We have covered a few of the key data structures in R in this section, and we have seen how to create and manipulate them. Let's try a few examples.

Activity: Creating Vectors, Lists, Matrices, and Dataframes

Scenario

You have been asked to create vectors, lists, matrices, and dataframes that store information about yourself. The expected output is as follows:

Aim

To create vectors, lists, matrices, and dataframes.

Prerequisites

Make sure that you have R and RStudio installed on your machine.

Steps for Completion

  1. Open a new R script and save it as a file called lesson1_activityB2.R.

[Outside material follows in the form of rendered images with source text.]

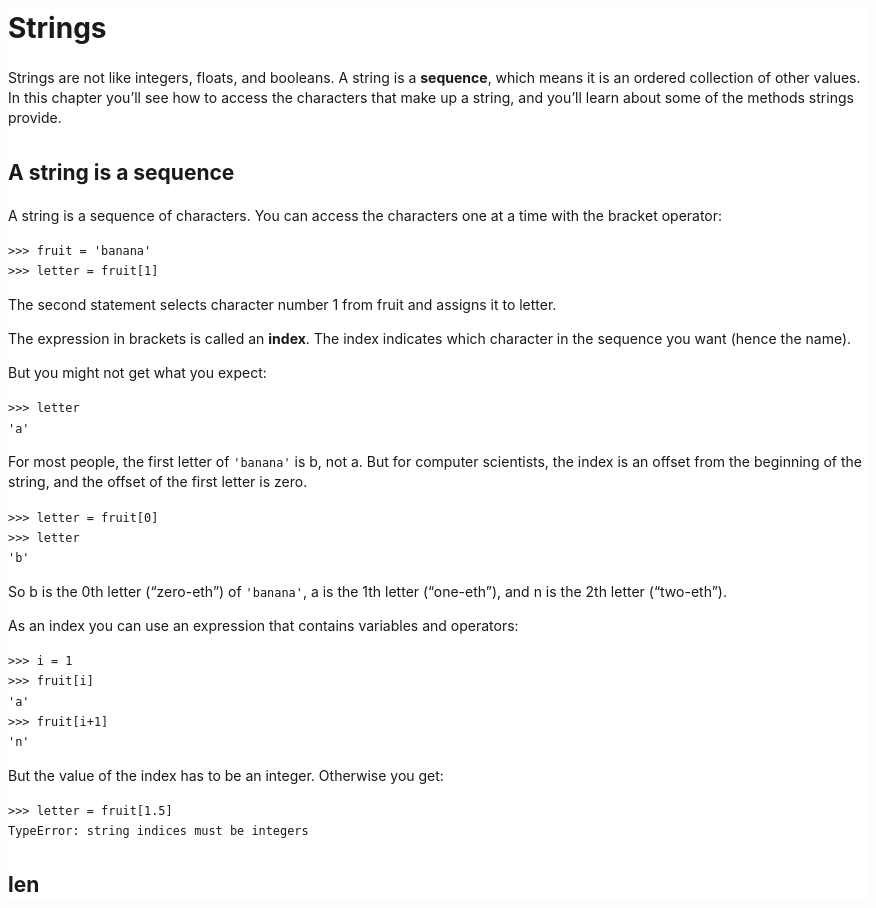 <link rel="stylesheet" type="text/css" media="all" href="./assets/css/book.css" />

Strings
=======

Strings are not like integers, floats, and booleans. A string is a
<span>**sequence**</span>, which means it is an ordered collection of
other values. In this chapter you’ll see how to access the characters
that make up a string, and you’ll learn about some of the methods
strings provide.

A string is a sequence
----------------------

A string is a sequence of characters. You can access the characters one
at a time with the bracket operator:

    >>> fruit = 'banana'
    >>> letter = fruit[1]

The second statement selects character number 1 from <span>fruit</span>
and assigns it to <span>letter</span>.

The expression in brackets is called an <span>**index**</span>. The
index indicates which character in the sequence you want (hence the
name).

But you might not get what you expect:

    >>> letter
    'a'

For most people, the first letter of `'banana'` is <span>b</span>, not
<span>a</span>. But for computer scientists, the index is an offset from
the beginning of the string, and the offset of the first letter is zero.

    >>> letter = fruit[0]
    >>> letter
    'b'

So <span>b</span> is the 0th letter (“zero-eth”) of `'banana'`,
<span>a</span> is the 1th letter (“one-eth”), and <span>n</span> is the
2th letter (“two-eth”).

As an index you can use an expression that contains variables and
operators:

    >>> i = 1
    >>> fruit[i]
    'a'
    >>> fruit[i+1]
    'n'

But the value of the index has to be an integer. Otherwise you get:

    >>> letter = fruit[1.5]
    TypeError: string indices must be integers

<span>len</span>
----------------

  2. Create vectors for the following:

    • The numbers 1:10

    • The letters A:Z, with the first four numbers and letters alternating

Hint: type ?LETTERS into your console.
  1. Create lists for the following:
    • The numbers 1:10
    • The letters A:Z
    • A list of lists:
      • Your favorite foods (two or more)
      • Your favorite TV shows (three or more)
      • Things you like to do (four or more)
  2. Create matrices of numbers and letters by using the following steps:
    1. First, try using cbind() to combine the vector 1:10 and the vector A:Z. What happens?
    2. Figure out a way to combine these two into a matrix, albeit one that will be coerced to character type (despite the numeric column).
  3. Create dataframes using the following steps:
    1. Coerce your matrix solution from the previous second bullet point into a dataframe. View it and take note of the type of each variable.
    2. Use rbind.data.frame() to build a data frame where the rows increase by five until 25, for example, 5, 10, 15, 20, 25.
    3. View it and notice how ugly the column names are. Give it better names ("one" through "five") with the names() function.